Task goal ::
Write out, exactly and only, the lines that run from the top of the records to the line with "- The LLM is". Include both ends; exclude pictures.

_____

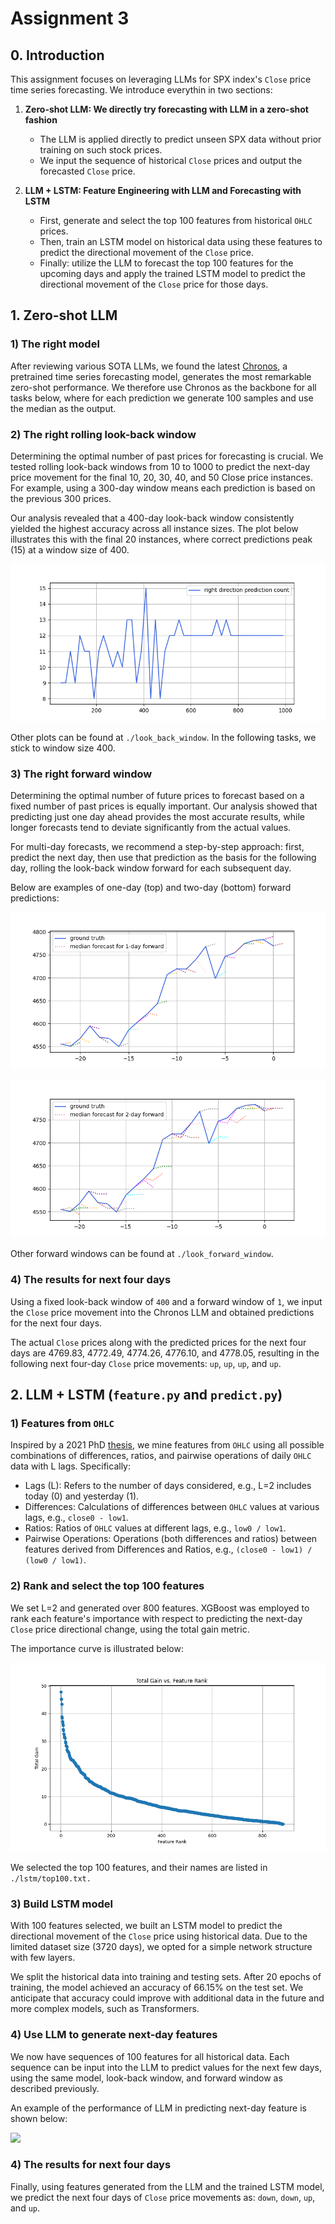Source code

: # Assignment 3

## 0. Introduction

This assignment focuses on leveraging LLMs for SPX index's `Close` price time series forecasting. We introduce everythin in two sections:

1. **Zero-shot LLM: We directly try forecasting with LLM in a zero-shot fashion**
   - The LLM is applied directly to predict unseen SPX data without prior training on such stock prices.
   - We input the sequence of historical `Close` prices and output the forecasted `Close` price.

2. **LLM + LSTM: Feature Engineering with LLM and Forecasting with LSTM**
   - First, generate and select the top 100 features from historical `OHLC` prices.
   - Then, train an LSTM model on historical data using these features to predict the directional movement of the `Close` price.
   - Finally: utilize the LLM to forecast the top 100 features for the upcoming days and apply the trained LSTM model to predict the directional movement of the `Close` price for those days.

## 1. Zero-shot LLM

### 1) The right model 

After reviewing various SOTA LLMs, we found the latest [Chronos](https://github.com/amazon-science/chronos-forecasting), a pretrained time series forecasting model, generates the most remarkable zero-shot performance. We therefore use Chronos as the backbone for all tasks below, where for each prediction we generate 100 samples and use the median as the output. 

### 2) The right rolling look-back window

Determining the optimal number of past prices for forecasting is crucial. We tested rolling look-back windows from 10 to 1000 to predict the next-day price movement for the final 10, 20, 30, 40, and 50 Close price instances. For example, using a 300-day window means each prediction is based on the previous 300 prices. 

Our analysis revealed that a 400-day look-back window consistently yielded the highest accuracy across all instance sizes. The plot below illustrates this with the final 20 instances, where correct predictions peak (15) at a window size of 400.

![](./look_back_window/close_forward1_smp100_hit_countof20.png)

Other plots can be found at `./look_back_window`. In the following tasks, we stick to window size 400.

### 3) The right forward window 

Determining the optimal number of future prices to forecast based on a fixed number of past prices is equally important. Our analysis showed that predicting just one day ahead provides the most accurate results, while longer forecasts tend to deviate significantly from the actual values.

For multi-day forecasts, we recommend a step-by-step approach: first, predict the next day, then use that prediction as the basis for the following day, rolling the look-back window forward for each subsequent day.

Below are examples of one-day (top) and two-day (bottom) forward predictions:

![](./look_forward_window/2test_spx_step1_test.png)

![](./look_forward_window/2test_spx_step2_test.png)

Other forward windows can be found at `./look_forward_window`.

### 4) The results for next four days

Using a fixed look-back window of `400` and a forward window of `1`, we input the `Close` price movement into the Chronos LLM and obtained predictions for the next four days.

The actual `Close` prices along with the predicted prices for the next four days are 4769.83, 4772.49, 4774.26, 4776.10, and 4778.05, resulting in the following next four-day `Close` price movements: `up`, `up`, `up`, and `up`.


## 2. LLM + LSTM (`feature.py` and `predict.py`)

### 1) Features from `OHLC`

Inspired by a 2021 PhD [thesis](https://discovery.ucl.ac.uk/id/eprint/10155501/2/AndrewDMannPhDFinal.pdf), we mine features from `OHLC` using all possible combinations of differences, ratios, and pairwise operations of daily `OHLC` data with L lags. Specifically:
   - Lags (L): Refers to the number of days considered, e.g., L=2 includes today (0) and yesterday (1).
   - Differences: Calculations of differences between `OHLC` values at various lags, e.g., `close0 - low1`.
   - Ratios: Ratios of `OHLC` values at different lags, e.g., `low0 / low1`.
   - Pairwise Operations: Operations (both differences and ratios) between features derived from Differences and Ratios, e.g., `(close0 - low1) / (low0 / low1)`.

### 2) Rank and select the top 100 features
We set L=2 and generated over 800 features. XGBoost was employed to rank each feature's importance with respect to predicting the next-day `Close` price directional change, using the total gain metric.

The importance curve is illustrated below:

![](./lstm/importance.png)

We selected the top 100 features, and their names are listed in `./lstm/top100.txt.`

### 3) Build LSTM model

With 100 features selected, we built an LSTM model to predict the directional movement of the `Close` price using historical data. Due to the limited dataset size (3720 days), we opted for a simple network structure with few layers.

We split the historical data into training and testing sets. After 20 epochs of training, the model achieved an accuracy of 66.15% on the test set. We anticipate that accuracy could improve with additional data in the future and more complex models, such as Transformers.

### 4) Use LLM to generate next-day features

We now have sequences of 100 features for all historical data. Each sequence can be input into the LLM to predict values for the next few days, using the same model, look-back window, and forward window as described previously.

An example of the performance of LLM in predicting next-day feature is shown below:

![](./features/pre400_window20_forward1_smp100_hit11_feature_rank_1.png)

### 4) The results for next four days

Finally, using features generated from the LLM and the trained LSTM model, we predict the next four days of `Close` price movements as: `down`, `down`, `up`, and `up`.

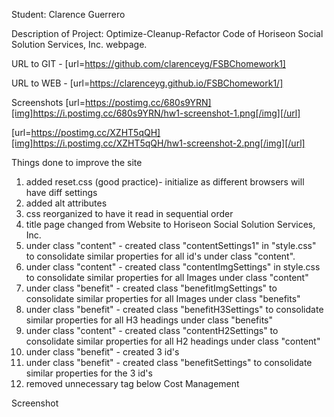 Student: Clarence Guerrero

Description of Project: Optimize-Cleanup-Refactor Code of Horiseon Social Solution Services, Inc. webpage.

URL to GIT - [url=https://github.com/clarenceyg/FSBChomework1]

URL to WEB - [url=https://clarenceyg.github.io/FSBChomework1/]

Screenshots
[url=https://postimg.cc/680s9YRN][img]https://i.postimg.cc/680s9YRN/hw1-screenshot-1.png[/img][/url]

[url=https://postimg.cc/XZHT5qQH][img]https://i.postimg.cc/XZHT5qQH/hw1-screenshot-2.png[/img][/url]

Things done to improve the site
1. added reset.css (good practice)- initialize as different browsers will have diff settings
2. added alt attributes
3. css reorganized to have it read in sequential order
4. title page changed from Website to Horiseon Social Solution Services, Inc.
5. under class "content" - created class "contentSettings1" in "style.css" to consolidate similar properties for all id's under class "content". 
6.  under class "content" - created class "contentImgSettings" in style.css to consolidate similar properties for all Images under class "content"
7.  under class "benefit" - created class "benefitImgSettings" to consolidate similar properties for all Images under class "benefits"
8.  under class "benefit" - created class "benefitH3Settings" to consolidate similar properties for all H3 headings under class "benefits"
9.  under class "content" - created class "contentH2Settings" to consolidate similar properties for all H2 headings under class "content"
10. under class "benefit" - created 3 id's
11. under class "benefit" - created class "benefitSettings" to consolidate similar properties for the 3 id's
12. removed unnecessary </img> tag below Cost Management

Screenshot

_____

Task result ::
Source code

: # Assignment 3

## 0. Introduction

This assignment focuses on leveraging LLMs for SPX index's `Close` price time series forecasting. We introduce everythin in two sections:

1. **Zero-shot LLM: We directly try forecasting with LLM in a zero-shot fashion**
   - The LLM is applied directly to predict unseen SPX data without prior training on such stock prices.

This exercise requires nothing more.